SANIDAD

Denuncian que una trabajadora de Sierrallana “requirió atención urgente hospitalaria” tras un ataque de ansiedad por la presión de la Jefatura de Radiología

Hospital Sierrallana
Hospital Sierrallana

La sanidad cántabra vuelve a ser protagonista, y de nuevo, el Hospital Sierrallana de Torrelavega está en el epicentro. Según un escrito dirigido al consejero de Salud, César Pascual, el Servicio de Radiología de este centro hospitalario no solo se habría visto reorganizado desde hace tres años, sino que ha generado una serie de hechos relacionados con las condiciones laborales de los profesionales, hasta el punto de provocar la “atención urgente hospitalaria” de al menos uno de ellos.

Así consta en dicho escrito, al que ha tenido acceso eldiariocantabria.es, en el que se detalla que esta profesional es una Técnica Especialista en Radiodiagnóstico (TER) de 63 años y 20 de antigüedad. Según la denuncia, el pasado 1 de diciembre “se le habría obligado a firmar un escrito por el cual quedaba adscrita a la realización de 20 ecografías y 10 TAC dentro de su jornada laboral, todos ellos estudios de pacientes PEREDA”.

“Como consecuencia directa de las órdenes verbales y escritas, y ante la presión de Jefatura (de Radiología), la trabajadora sufrió un ataque de ansiedad que requirió” de dicha hospitalización, explica la denuncia, “marchándose a casa a las 17:00 horas por recomendación psiquiátrica”.

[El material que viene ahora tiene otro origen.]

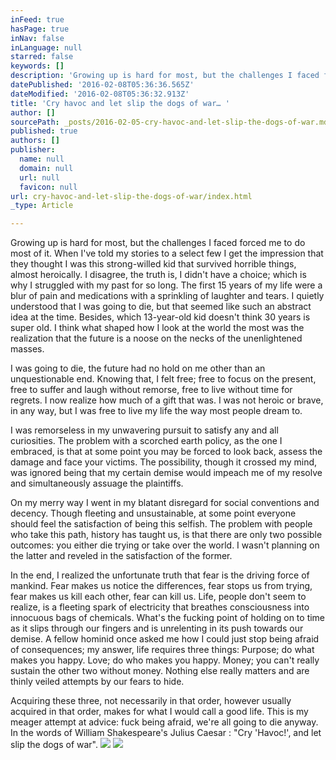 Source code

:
 ```yaml
---
inFeed: true
hasPage: true
inNav: false
inLanguage: null
starred: false
keywords: []
description: 'Growing up is hard for most, but the challenges I faced forced me to do most of it. '
datePublished: '2016-02-08T05:36:36.565Z'
dateModified: '2016-02-08T05:36:32.913Z'
title: 'Cry havoc and let slip the dogs of war… '
author: []
sourcePath: _posts/2016-02-05-cry-havoc-and-let-slip-the-dogs-of-war.md
published: true
authors: []
publisher:
  name: null
  domain: null
  url: null
  favicon: null
url: cry-havoc-and-let-slip-the-dogs-of-war/index.html
_type: Article

---
```

Growing up is hard for most, but the challenges I faced forced me to do most of it. When I've told my stories to a select few I get the impression that they thought I was this strong-willed kid that survived horrible things, almost heroically. I disagree, the truth is, I didn't have a choice; which is why I struggled with my past for so long. The first 15 years of my life were a blur of pain and medications with a sprinkling of laughter and tears. I quietly understood that I was going to die, but that seemed like such an abstract idea at the time. Besides, which 13-year-old kid doesn't think 30 years is super old. I think what shaped how I look at the world the most was the realization that the future is a noose on the necks of the unenlightened masses.

I was going to die, the future had no hold on me other than an unquestionable end. Knowing that, I felt free; free to focus on the present, free to suffer and laugh without remorse, free to live without time for regrets. I now realize how much of a gift that was. I was not heroic or brave, in any way, but I was free to live my life the way most people dream to.

I was remorseless in my unwavering pursuit to satisfy any and all curiosities. The problem with a scorched earth policy, as the one I embraced, is that at some point you may be forced to look back, assess the damage and face your victims. The possibility, though it crossed my mind, was ignored being that my certain demise would impeach me of my resolve and simultaneously assuage the plaintiffs.

On my merry way I went in my blatant disregard for social conventions and decency. Though fleeting and unsustainable, at some point everyone should feel the satisfaction of being this selfish. The problem with people who take this path, history has taught us, is that there are only two possible outcomes: you either die trying or take over the world. I wasn't planning on the latter and reveled in the satisfaction of the former.

In the end, I realized the unfortunate truth that fear is the driving force of mankind. Fear makes us notice the differences, fear stops us from trying, fear makes us kill each other, fear can kill us. Life, people don't seem to realize, is a fleeting spark of electricity that breathes consciousness into innocuous bags of chemicals. What's the fucking point of holding on to time as it slips through our fingers and is unrelenting in its push towards our demise. A fellow hominid once asked me how I could just stop being afraid of consequences; my answer, life requires three things: Purpose; do what makes you happy. Love; do who makes you happy. Money; you can't really sustain the other two without money. Nothing else really matters and are thinly veiled attempts by our fears to hide.

Acquiring these three, not necessarily in that order, however usually acquired in that order, makes for what I would call a good life. This is my meager attempt at advice: fuck being afraid, we're all going to die anyway. In the words of William Shakespeare's Julius Caesar : "Cry 'Havoc!', and let slip the dogs of war".
![](https://the-grid-user-content.s3-us-west-2.amazonaws.com/1cbbac2d-30ab-4d12-81b4-4b96014c0772.jpg)
![](https://the-grid-user-content.s3-us-west-2.amazonaws.com/62409a1e-0b78-41da-9e1c-9766981dabde.jpg) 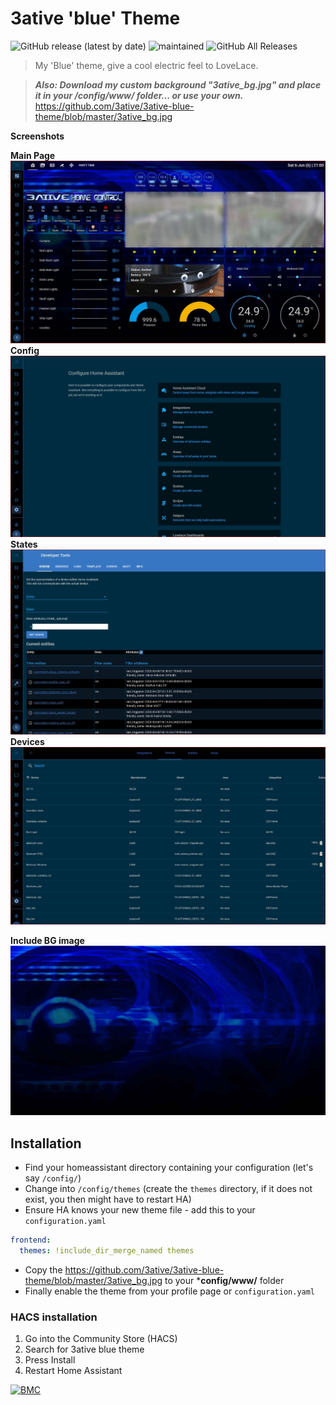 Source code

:# 3ative 'blue' Theme

![GitHub release (latest by date)](https://img.shields.io/github/v/release/3ative/3ative-blue-theme?label=Version&style=flat-square&labelColor=2ea9f4&color=1473ae) ![maintained](https://img.shields.io/maintenance/yes/2020.svg?style=flat-square&labelColor=2ea9f4&color=1473ae) ![GitHub All Releases](https://img.shields.io/github/downloads/3ative/3ative-blue-theme/total?&label=Total%20Downloads&style=flat-square&labelColor=2ea9f4&color=1473ae)



> My 'Blue' theme, give a cool electric feel to LoveLace.

> ***Also: Download my custom background "3ative_bg.jpg" and place it in your **/config/www/** folder... or use your own.***
https://github.com/3ative/3ative-blue-theme/blob/master/3ative_bg.jpg

**Screenshots**

**Main Page**
![1](https://github.com/3ative/3ative-blue-theme/blob/master/screenshots/01-front.JPG)
**Config**
![2](https://github.com/3ative/3ative-blue-theme/blob/master/screenshots/02%20config.JPG)
**States**
![3](https://github.com/3ative/3ative-blue-theme/blob/master/screenshots/03%20States.JPG)
**Devices**
![4](https://github.com/3ative/3ative-blue-theme/blob/master/screenshots/04%20devices.JPG)

**Include BG image**
![5](https://github.com/3ative/3ative-blue-theme/blob/master/3ative_bg.jpg)

## Installation

* Find your homeassistant directory containing your configuration (let's say `/config/`)
* Change into `/config/themes` (create the `themes` directory, if it does not exist, you then might have to restart HA)
* Ensure HA knows your new theme file - add this to your `configuration.yaml`
``` yaml
frontend:
  themes: !include_dir_merge_named themes
```
* Copy the https://github.com/3ative/3ative-blue-theme/blob/master/3ative_bg.jpg to your ***config/www/** folder
* Finally enable the theme from your profile page or `configuration.yaml`

### HACS installation
1. Go into the Community Store (HACS)
2. Search for 3ative blue theme
3. Press Install
4. Restart Home Assistant

[![BMC](https://www.buymeacoffee.com/assets/img/custom_images/white_img.png)](https://www.buymeacoffee.com/3ative)
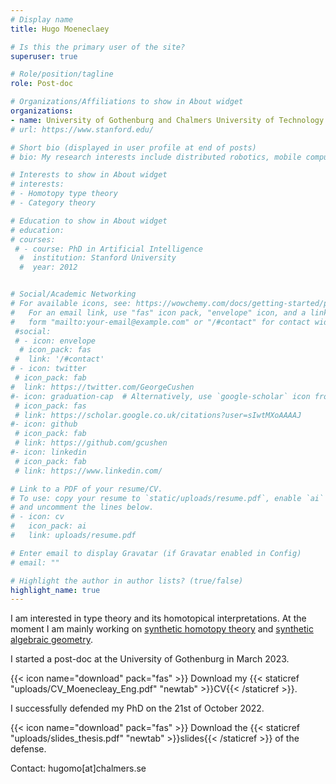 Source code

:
 ```yaml
---
# Display name
title: Hugo Moeneclaey

# Is this the primary user of the site?
superuser: true

# Role/position/tagline
role: Post-doc

# Organizations/Affiliations to show in About widget
organizations:
- name: University of Gothenburg and Chalmers University of Technology
# url: https://www.stanford.edu/

# Short bio (displayed in user profile at end of posts)
# bio: My research interests include distributed robotics, mobile computing and programmable matter.

# Interests to show in About widget
# interests:
# - Homotopy type theory
# - Category theory 

# Education to show in About widget
# education:
# courses:
 # - course: PhD in Artificial Intelligence
  #  institution: Stanford University
  #  year: 2012


# Social/Academic Networking
# For available icons, see: https://wowchemy.com/docs/getting-started/page-builder/#icons
#   For an email link, use "fas" icon pack, "envelope" icon, and a link in the
#   form "mailto:your-email@example.com" or "/#contact" for contact widget.
 #social:
 # - icon: envelope
  # icon_pack: fas
 #  link: '/#contact'
# - icon: twitter
 # icon_pack: fab
#  link: https://twitter.com/GeorgeCushen
#- icon: graduation-cap  # Alternatively, use `google-scholar` icon from `ai` icon pack
 # icon_pack: fas
 # link: https://scholar.google.co.uk/citations?user=sIwtMXoAAAAJ
#- icon: github
 # icon_pack: fab
 # link: https://github.com/gcushen
#- icon: linkedin
 # icon_pack: fab
 # link: https://www.linkedin.com/

# Link to a PDF of your resume/CV.
# To use: copy your resume to `static/uploads/resume.pdf`, enable `ai` icons in `params.toml`, 
# and uncomment the lines below.
# - icon: cv
#   icon_pack: ai
#   link: uploads/resume.pdf

# Enter email to display Gravatar (if Gravatar enabled in Config)
# email: ""

# Highlight the author in author lists? (true/false)
highlight_name: true
---
```


I am interested in type theory and its homotopical interpretations. At the moment I am mainly working on [synthetic homotopy theory](https://homotopytypetheory.org/book/) and [synthetic algebraic geometry](https://github.com/felixwellen/synthetic-zariski/blob/main/README.md).

I started a post-doc at the University of Gothenburg in March 2023.

{{< icon name="download" pack="fas" >}} Download my {{< staticref "uploads/CV_Moenecleay_Eng.pdf" "newtab" >}}CV{{< /staticref >}}.

I successfully defended my PhD on the 21st of October 2022. 

{{< icon name="download" pack="fas" >}} Download the {{< staticref "uploads/slides_thesis.pdf" "newtab" >}}slides{{< /staticref >}} of the defense.

Contact: hugomo[at]chalmers.se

REORGANIZACIÓN DEL SERVICIO

La situación de esta trabajadora viene derivada de una reorganización de este Servicio, cuya Jefatura “decidió que los recursos humanos y técnicos del servicio ordinario se dedicasen en exclusividad a la prolongación de jornada del personal facultativo adherido al Programa PEREDA” para reducir las listas de espera.

El problema, señala el texto dirigido a Pascual, es que esta directriz ha generado “una reducción drástica de la actividad diagnóstica en los ecógrafos y TAC” durante los turnos de mañana y tarde. Pero también se ha producido una “disparidad notable en el rendimiento”, ya que, por ejemplo, la Jefa del Servicio, “en su jornada ordinaria del 28 de noviembre, realizó únicamente cuatro ecografías”, cifra muy alejada de las 20 de la trabajadora que tuvo que ser atendida de urgencia.

Pero es que, paralelamente, la reorganización planteada “supone la retirada de un TER del circuito de urgencias”, que pasa de tres a dos profesionales de radiología a partir de las 15:00 horas, “lo que plantea un riesgo evidente para la seguridad y calidad de la atención urgente del hospital”.

¿LO SABÍA LA CONSEJERÍA?

Ante estos hechos, el documento remitido al consejero de Salud plantea una serie de preguntas “para su respuesta por escrito”, siendo la principal si Pascual “tenía conocimiento” de esta directriz para destinar recursos de la jornada ordinaria “en exclusividad a la prolongación de jornada” del programa PEREDA, y si lo considera “gestión eficiente y equitativa”.

También pregunta a la Consejería por el caso de esta trabajadora TER, si confirma los hechos y si “se ha evaluado la legalidad de esta actuación, que podría vulnerar el Estatuto Básico del Empleado Público y la Ley de Prevención de Riesgos Laborales”. En este sentido, pide conocer si “se ha abierto un expediente informativo o se ha tomado alguna medida disciplinaria” tras el incidente de salud laboral.

Por último, plantea a Salud si garantiza que la reducción de tres a dos TER en el turno de tarde de urgencias “no compromete la seguridad asistencial” en Sierrallana, y si se van a tomar “medidas inmediatas para asegurar la correcta cobertura de las urgencias y la protección de la salud laboral de los empleados”.